### A Paradox of Rationality and Cooperation

A walrus and a carpenter were walking down a beach on a sunny winter’s day. The sand was still frosty in places, but the frost was melting in the sun. The water was calm, and waves lapped gently on the beach.

“Isn’t it beautiful?” said the walrus, after they had been walking along in silence for a while.

“Yes, it is,” said the carpenter. “I’m glad you suggested this walk.”

“Well, I wanted to share this beautiful day with you,” said the walrus. “And I have a paradox to share with you as well.”

“Oh no!” said the carpenter, laughing, “This was a trap!”

“Well, maybe a little,” admitted the walrus, “but I really think you’ll enjoy this paradox.”

“Okay,” said the carpenter. “Hit me with it.”

“You know what the prisoner’s dilemma is, don’t you?”

“Yes, it’s an important concept in game theory. It’s an example of a game that isn’t zero sum.”

“Right. We can forget about the original idea of two prisoners, and just define it as a simple game with two possible moves: cooperate or defect. There are two players, and they simultaneously choose one of those moves, and then the payoffs are determined.

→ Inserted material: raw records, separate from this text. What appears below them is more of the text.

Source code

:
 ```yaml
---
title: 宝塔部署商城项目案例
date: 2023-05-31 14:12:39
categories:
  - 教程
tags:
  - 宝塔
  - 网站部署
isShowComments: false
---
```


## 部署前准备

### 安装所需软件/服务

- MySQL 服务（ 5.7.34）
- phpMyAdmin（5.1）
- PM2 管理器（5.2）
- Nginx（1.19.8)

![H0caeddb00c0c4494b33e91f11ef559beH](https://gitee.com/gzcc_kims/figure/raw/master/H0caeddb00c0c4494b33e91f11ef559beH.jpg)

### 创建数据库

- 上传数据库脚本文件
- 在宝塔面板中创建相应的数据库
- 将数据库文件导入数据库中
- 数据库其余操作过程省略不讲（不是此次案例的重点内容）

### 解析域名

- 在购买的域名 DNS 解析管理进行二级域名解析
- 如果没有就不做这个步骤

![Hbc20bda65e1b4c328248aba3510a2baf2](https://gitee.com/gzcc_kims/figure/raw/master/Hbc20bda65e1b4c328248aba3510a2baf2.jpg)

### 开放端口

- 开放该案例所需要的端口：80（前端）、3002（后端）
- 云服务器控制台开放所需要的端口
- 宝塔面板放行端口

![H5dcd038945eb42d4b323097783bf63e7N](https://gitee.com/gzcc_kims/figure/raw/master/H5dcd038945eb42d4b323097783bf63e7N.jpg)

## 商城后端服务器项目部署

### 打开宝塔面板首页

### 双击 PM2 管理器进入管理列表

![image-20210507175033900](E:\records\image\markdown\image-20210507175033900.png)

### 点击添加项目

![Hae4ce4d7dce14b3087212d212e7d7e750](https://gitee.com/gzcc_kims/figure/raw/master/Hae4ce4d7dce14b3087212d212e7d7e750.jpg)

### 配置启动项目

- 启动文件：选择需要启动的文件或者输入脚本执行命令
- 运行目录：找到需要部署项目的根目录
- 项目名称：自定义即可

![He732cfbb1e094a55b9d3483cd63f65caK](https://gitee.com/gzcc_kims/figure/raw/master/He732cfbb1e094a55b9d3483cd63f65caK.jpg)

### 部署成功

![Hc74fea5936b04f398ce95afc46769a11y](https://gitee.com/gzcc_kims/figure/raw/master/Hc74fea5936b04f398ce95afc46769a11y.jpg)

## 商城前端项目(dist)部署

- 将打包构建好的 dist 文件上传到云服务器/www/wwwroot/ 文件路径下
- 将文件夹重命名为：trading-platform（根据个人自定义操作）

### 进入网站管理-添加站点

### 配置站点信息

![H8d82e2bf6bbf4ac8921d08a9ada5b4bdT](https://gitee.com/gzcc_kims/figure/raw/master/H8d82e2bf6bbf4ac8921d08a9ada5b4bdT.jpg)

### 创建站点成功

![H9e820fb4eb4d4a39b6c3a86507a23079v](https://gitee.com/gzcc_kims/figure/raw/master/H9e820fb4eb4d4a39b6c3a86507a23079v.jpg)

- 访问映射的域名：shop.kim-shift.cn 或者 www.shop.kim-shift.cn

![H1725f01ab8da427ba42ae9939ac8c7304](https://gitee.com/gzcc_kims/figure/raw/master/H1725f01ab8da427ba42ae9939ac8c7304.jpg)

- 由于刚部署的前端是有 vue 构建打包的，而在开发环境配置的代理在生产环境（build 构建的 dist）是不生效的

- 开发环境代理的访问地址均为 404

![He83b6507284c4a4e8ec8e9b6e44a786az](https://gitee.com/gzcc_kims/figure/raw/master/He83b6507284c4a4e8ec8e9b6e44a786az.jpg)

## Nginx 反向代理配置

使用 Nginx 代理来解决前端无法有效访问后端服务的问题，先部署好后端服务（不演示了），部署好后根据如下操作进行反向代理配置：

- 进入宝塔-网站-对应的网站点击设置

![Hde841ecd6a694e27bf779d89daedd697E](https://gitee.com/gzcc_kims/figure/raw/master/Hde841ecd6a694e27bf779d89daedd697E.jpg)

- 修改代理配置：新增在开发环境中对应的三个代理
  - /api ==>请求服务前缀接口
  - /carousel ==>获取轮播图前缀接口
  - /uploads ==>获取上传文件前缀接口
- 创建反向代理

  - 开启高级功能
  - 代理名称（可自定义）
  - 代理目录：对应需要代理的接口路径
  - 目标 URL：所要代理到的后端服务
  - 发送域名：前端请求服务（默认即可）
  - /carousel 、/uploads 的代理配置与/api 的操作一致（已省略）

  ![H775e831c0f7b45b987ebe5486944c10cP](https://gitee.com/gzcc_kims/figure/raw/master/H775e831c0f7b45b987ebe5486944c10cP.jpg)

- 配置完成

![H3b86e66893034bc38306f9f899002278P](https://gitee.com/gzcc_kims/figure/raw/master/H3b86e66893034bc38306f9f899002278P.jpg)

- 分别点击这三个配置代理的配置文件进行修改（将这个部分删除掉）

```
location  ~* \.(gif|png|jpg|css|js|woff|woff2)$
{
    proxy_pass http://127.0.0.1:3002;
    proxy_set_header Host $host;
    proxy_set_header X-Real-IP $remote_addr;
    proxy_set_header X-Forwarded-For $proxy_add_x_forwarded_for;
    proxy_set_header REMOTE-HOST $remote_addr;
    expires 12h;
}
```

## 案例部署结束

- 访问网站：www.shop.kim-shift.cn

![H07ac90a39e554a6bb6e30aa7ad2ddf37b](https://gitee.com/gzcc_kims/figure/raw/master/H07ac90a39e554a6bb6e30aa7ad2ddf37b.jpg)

The payoff matrix looks like this…”

He stopped talking and drew a table on the sand.

A's Move | B's Move | A's Score | B's Score |
---|---|---|---|

Cooperate | Cooperate | 1 | 1 |

Cooperate | Defect | -2 | 2 |

Defect | Cooperate | 2 | -2 |

Defect | Defect | -1 | -1 |

“If both players cooperate, they each receive one dollar. If both defect, they each lose one dollar. If one cooperates and the other defects, the cooperator loses two dollars, and the defector gains two dollars.”

“I remember it,” said the carpenter. “The point is that it always pays to defect, because that improves your payoff regardless of what the other player does. In both cases, it improves your payoff by one dollar.”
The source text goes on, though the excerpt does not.